Perang perdagangan dan tarif tinggi juga dapat melemahkan mata uang negara, mendorong warga untuk mengadopsi kripto sebagai simpanan nilai. Sebagai contoh, selama periode ketidakstabilan ekonomi di Argentina, adopsi kripto melonjak sebagai lindung nilai terhadap depresiasi mata uang.
Terakhir, operasi penambangan sering bergantung pada peralatan impor—terutama penambang ASIC dan GPU dari Tiongkok. Tarif atas perangkat keras tersebut meningkatkan biaya penambangan, yang berpotensi mengurangi tingkat hash dan berdampak pada keamanan jaringan.

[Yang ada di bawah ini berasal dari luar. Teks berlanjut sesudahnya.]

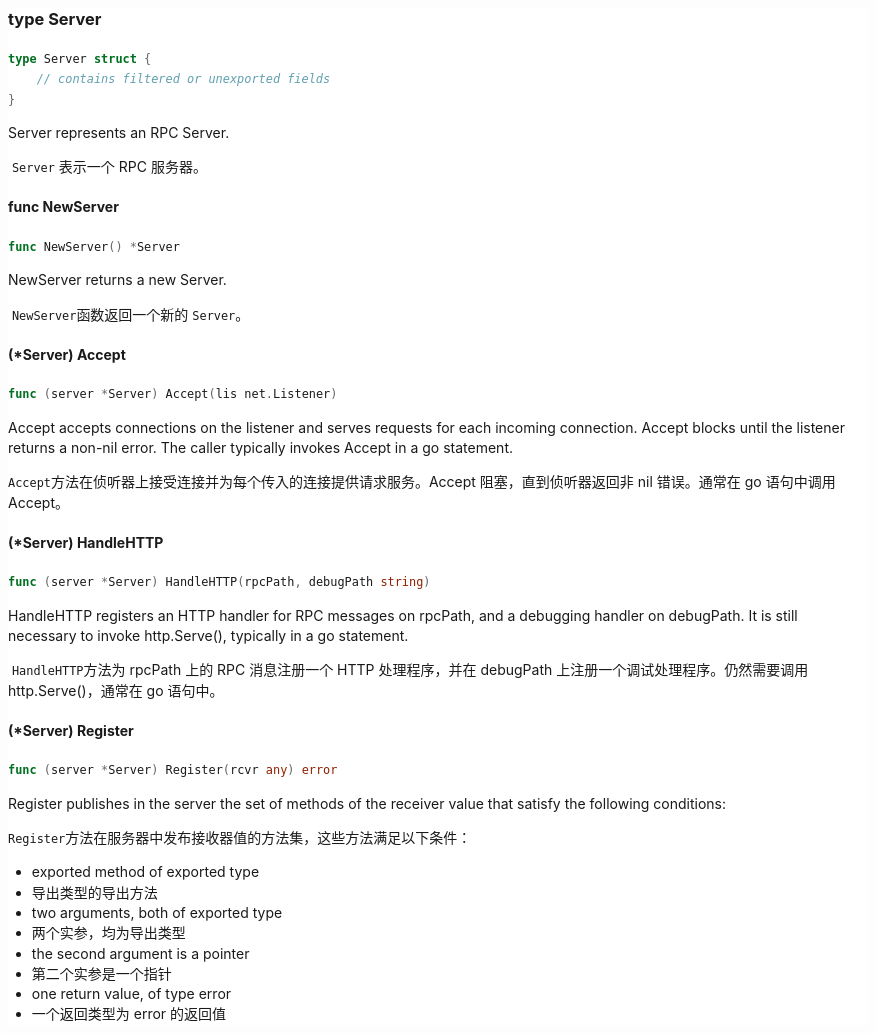 ### type Server 

``` go 
type Server struct {
	// contains filtered or unexported fields
}
```

Server represents an RPC Server.

​	`Server` 表示一个 RPC 服务器。

#### func NewServer 

``` go 
func NewServer() *Server
```

NewServer returns a new Server.

​	`NewServer`函数返回一个新的 `Server`。

#### (*Server) Accept 

``` go 
func (server *Server) Accept(lis net.Listener)
```

Accept accepts connections on the listener and serves requests for each incoming connection. Accept blocks until the listener returns a non-nil error. The caller typically invokes Accept in a go statement.

​	`Accept`方法在侦听器上接受连接并为每个传入的连接提供请求服务。Accept 阻塞，直到侦听器返回非 nil 错误。通常在 go 语句中调用 Accept。

#### (*Server) HandleHTTP 

``` go 
func (server *Server) HandleHTTP(rpcPath, debugPath string)
```

HandleHTTP registers an HTTP handler for RPC messages on rpcPath, and a debugging handler on debugPath. It is still necessary to invoke http.Serve(), typically in a go statement.

​	`HandleHTTP`方法为 rpcPath 上的 RPC 消息注册一个 HTTP 处理程序，并在 debugPath 上注册一个调试处理程序。仍然需要调用 http.Serve()，通常在 go 语句中。

#### (*Server) Register 

``` go 
func (server *Server) Register(rcvr any) error
```

Register publishes in the server the set of methods of the receiver value that satisfy the following conditions:

​	`Register`方法在服务器中发布接收器值的方法集，这些方法满足以下条件：

- exported method of exported type
- 导出类型的导出方法
- two arguments, both of exported type
- 两个实参，均为导出类型
- the second argument is a pointer
- 第二个实参是一个指针
- one return value, of type error
- 一个返回类型为 error 的返回值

Dalam jangka pendek, tarif berperan sebagai intervensi ekonomi yang sangat terlihat yang memicu volatilitas keuangan. Investor cenderung menjadi takut akan risiko, menjadikan kripto—kelas aset yang secara inheren volatil—terutama rentan terhadap penjualan besar-besaran. Biaya impor yang meningkat dan harapan inflasi juga memicu ketakutan akan kenaikan suku bunga lebih lanjut oleh Federal Reserve, menambah kegelisahan pasar.

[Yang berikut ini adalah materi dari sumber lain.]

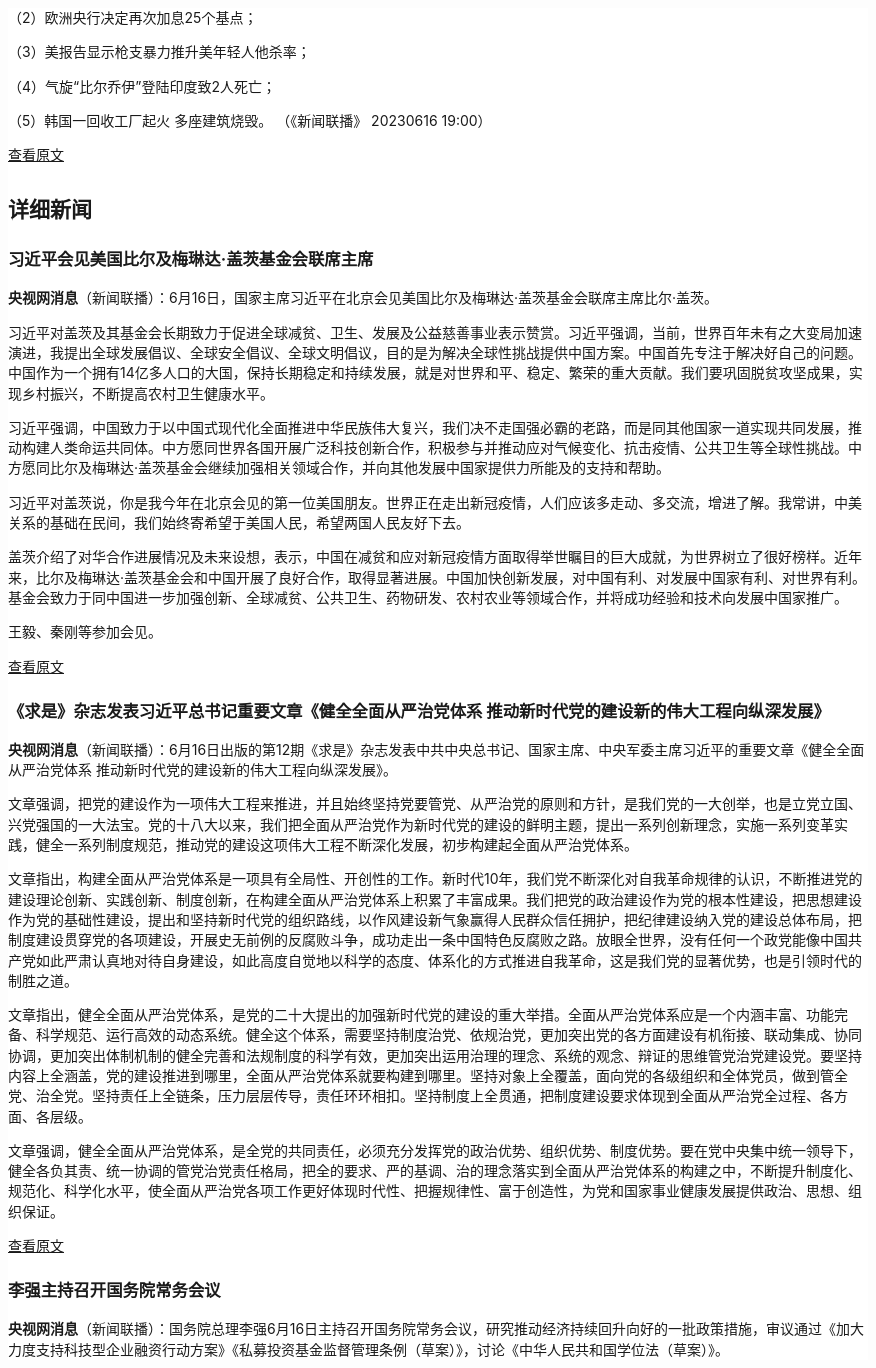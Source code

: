 （2）欧洲央行决定再次加息25个基点；

（3）美报告显示枪支暴力推升美年轻人他杀率；

（4）气旋“比尔乔伊”登陆印度致2人死亡；

（5）韩国一回收工厂起火 多座建筑烧毁。
（《新闻联播》 20230616 19:00）

[查看原文](https://tv.cctv.com/2023/06/16/VIDEXarJrAt0bdr752UX3x9T230616.shtml)

## 详细新闻

### 习近平会见美国比尔及梅琳达·盖茨基金会联席主席

**央视网消息**（新闻联播）：6月16日，国家主席习近平在北京会见美国比尔及梅琳达·盖茨基金会联席主席比尔·盖茨。

习近平对盖茨及其基金会长期致力于促进全球减贫、卫生、发展及公益慈善事业表示赞赏。习近平强调，当前，世界百年未有之大变局加速演进，我提出全球发展倡议、全球安全倡议、全球文明倡议，目的是为解决全球性挑战提供中国方案。中国首先专注于解决好自己的问题。中国作为一个拥有14亿多人口的大国，保持长期稳定和持续发展，就是对世界和平、稳定、繁荣的重大贡献。我们要巩固脱贫攻坚成果，实现乡村振兴，不断提高农村卫生健康水平。

习近平强调，中国致力于以中国式现代化全面推进中华民族伟大复兴，我们决不走国强必霸的老路，而是同其他国家一道实现共同发展，推动构建人类命运共同体。中方愿同世界各国开展广泛科技创新合作，积极参与并推动应对气候变化、抗击疫情、公共卫生等全球性挑战。中方愿同比尔及梅琳达·盖茨基金会继续加强相关领域合作，并向其他发展中国家提供力所能及的支持和帮助。

习近平对盖茨说，你是我今年在北京会见的第一位美国朋友。世界正在走出新冠疫情，人们应该多走动、多交流，增进了解。我常讲，中美关系的基础在民间，我们始终寄希望于美国人民，希望两国人民友好下去。

盖茨介绍了对华合作进展情况及未来设想，表示，中国在减贫和应对新冠疫情方面取得举世瞩目的巨大成就，为世界树立了很好榜样。近年来，比尔及梅琳达·盖茨基金会和中国开展了良好合作，取得显著进展。中国加快创新发展，对中国有利、对发展中国家有利、对世界有利。基金会致力于同中国进一步加强创新、全球减贫、公共卫生、药物研发、农村农业等领域合作，并将成功经验和技术向发展中国家推广。

王毅、秦刚等参加会见。

[查看原文](https://tv.cctv.com/2023/06/16/VIDEH30iCqjVPVIVr9zJ9GDp230616.shtml)

### 《求是》杂志发表习近平总书记重要文章《健全全面从严治党体系 推动新时代党的建设新的伟大工程向纵深发展》

**央视网消息**（新闻联播）：6月16日出版的第12期《求是》杂志发表中共中央总书记、国家主席、中央军委主席习近平的重要文章《健全全面从严治党体系 推动新时代党的建设新的伟大工程向纵深发展》。

文章强调，把党的建设作为一项伟大工程来推进，并且始终坚持党要管党、从严治党的原则和方针，是我们党的一大创举，也是立党立国、兴党强国的一大法宝。党的十八大以来，我们把全面从严治党作为新时代党的建设的鲜明主题，提出一系列创新理念，实施一系列变革实践，健全一系列制度规范，推动党的建设这项伟大工程不断深化发展，初步构建起全面从严治党体系。

文章指出，构建全面从严治党体系是一项具有全局性、开创性的工作。新时代10年，我们党不断深化对自我革命规律的认识，不断推进党的建设理论创新、实践创新、制度创新，在构建全面从严治党体系上积累了丰富成果。我们把党的政治建设作为党的根本性建设，把思想建设作为党的基础性建设，提出和坚持新时代党的组织路线，以作风建设新气象赢得人民群众信任拥护，把纪律建设纳入党的建设总体布局，把制度建设贯穿党的各项建设，开展史无前例的反腐败斗争，成功走出一条中国特色反腐败之路。放眼全世界，没有任何一个政党能像中国共产党如此严肃认真地对待自身建设，如此高度自觉地以科学的态度、体系化的方式推进自我革命，这是我们党的显著优势，也是引领时代的制胜之道。

文章指出，健全全面从严治党体系，是党的二十大提出的加强新时代党的建设的重大举措。全面从严治党体系应是一个内涵丰富、功能完备、科学规范、运行高效的动态系统。健全这个体系，需要坚持制度治党、依规治党，更加突出党的各方面建设有机衔接、联动集成、协同协调，更加突出体制机制的健全完善和法规制度的科学有效，更加突出运用治理的理念、系统的观念、辩证的思维管党治党建设党。要坚持内容上全涵盖，党的建设推进到哪里，全面从严治党体系就要构建到哪里。坚持对象上全覆盖，面向党的各级组织和全体党员，做到管全党、治全党。坚持责任上全链条，压力层层传导，责任环环相扣。坚持制度上全贯通，把制度建设要求体现到全面从严治党全过程、各方面、各层级。

文章强调，健全全面从严治党体系，是全党的共同责任，必须充分发挥党的政治优势、组织优势、制度优势。要在党中央集中统一领导下，健全各负其责、统一协调的管党治党责任格局，把全的要求、严的基调、治的理念落实到全面从严治党体系的构建之中，不断提升制度化、规范化、科学化水平，使全面从严治党各项工作更好体现时代性、把握规律性、富于创造性，为党和国家事业健康发展提供政治、思想、组织保证。

[查看原文](https://tv.cctv.com/2023/06/16/VIDEXETxGXFP99KAgG4dYe97230616.shtml)

### 李强主持召开国务院常务会议

**央视网消息**（新闻联播）：国务院总理李强6月16日主持召开国务院常务会议，研究推动经济持续回升向好的一批政策措施，审议通过《加大力度支持科技型企业融资行动方案》《私募投资基金监督管理条例（草案）》，讨论《中华人民共和国学位法（草案）》。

Namun, dari perspektif jangka menengah hingga panjang, tarif yang berkelanjutan dapat mengikis kredibilitas fiat dan melambatkan pertumbuhan ekonomi. Dalam skenario tersebut, narasi kripto sebagai “emas digital” anti-inflasi mungkin semakin kuat, meningkatkan daya tarik Bitcoin dan sejumlah stablecoin sebagai simpanan nilai.
Secara keseluruhan, kebijakan tarif Trump sedang membawa masuk siklus baru restrukturisasi harga dalam pasar modal global. Aset Kripto kemungkinan akan menghadapi dinamika kompleks di tengah ketidakpastian kebijakan dan meningkatnya permintaan akan tempat perlindungan yang aman. Investor harus mengelola paparan terhadap aset bervolatilitas tinggi dan menghindari token kripto yang sangat peka terhadap guncangan makroekonomi. Strategi yang defensif namun oportunis mungkin paling baik di bawah kondisi tersebut.

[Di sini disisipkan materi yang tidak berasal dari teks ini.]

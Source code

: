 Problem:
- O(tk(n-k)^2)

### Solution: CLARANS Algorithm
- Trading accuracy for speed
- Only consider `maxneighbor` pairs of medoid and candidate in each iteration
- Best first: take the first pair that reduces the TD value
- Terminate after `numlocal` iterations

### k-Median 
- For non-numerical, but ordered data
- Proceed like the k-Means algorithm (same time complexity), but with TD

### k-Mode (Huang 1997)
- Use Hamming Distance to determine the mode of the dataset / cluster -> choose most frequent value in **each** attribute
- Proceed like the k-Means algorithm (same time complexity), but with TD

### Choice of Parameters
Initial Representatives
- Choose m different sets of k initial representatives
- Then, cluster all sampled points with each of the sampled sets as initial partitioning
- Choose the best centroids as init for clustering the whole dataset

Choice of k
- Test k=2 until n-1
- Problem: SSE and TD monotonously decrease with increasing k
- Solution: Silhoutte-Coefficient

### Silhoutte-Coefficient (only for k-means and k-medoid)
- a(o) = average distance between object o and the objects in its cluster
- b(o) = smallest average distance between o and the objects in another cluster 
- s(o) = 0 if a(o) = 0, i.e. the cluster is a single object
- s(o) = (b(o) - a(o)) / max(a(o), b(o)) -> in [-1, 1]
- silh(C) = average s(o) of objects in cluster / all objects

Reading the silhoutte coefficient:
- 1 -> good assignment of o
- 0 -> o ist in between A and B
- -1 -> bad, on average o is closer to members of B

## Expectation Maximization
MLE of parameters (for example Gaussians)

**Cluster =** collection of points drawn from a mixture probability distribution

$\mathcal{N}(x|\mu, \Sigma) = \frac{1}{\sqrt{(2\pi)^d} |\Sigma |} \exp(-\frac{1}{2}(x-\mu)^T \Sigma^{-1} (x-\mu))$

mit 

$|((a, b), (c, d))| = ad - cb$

Dalam era dinamika perdagangan global yang berubah dan pergeseran kebijakan yang tidak terduga, kebangkitan tarif Trump sekali lagi menjadi penggerak sentimen pasar yang utama. Sebagai salah satu kelas aset yang paling sensitif, kripto semakin terkait dengan pergerakan kebijakan makroekonomi. Untuk menavigasi kompleksitas eskalasi tarif dan interaksi kebijakan moneter, investor harus tetap sangat peka terhadap arah kebijakan dan beradaptasi dengan sesuai. Memahami mekanisme transmisi antara kripto dan ekonomi global sangat penting untuk menangkap nilai jangka panjang dalam pasar yang berkembang dengan cepat.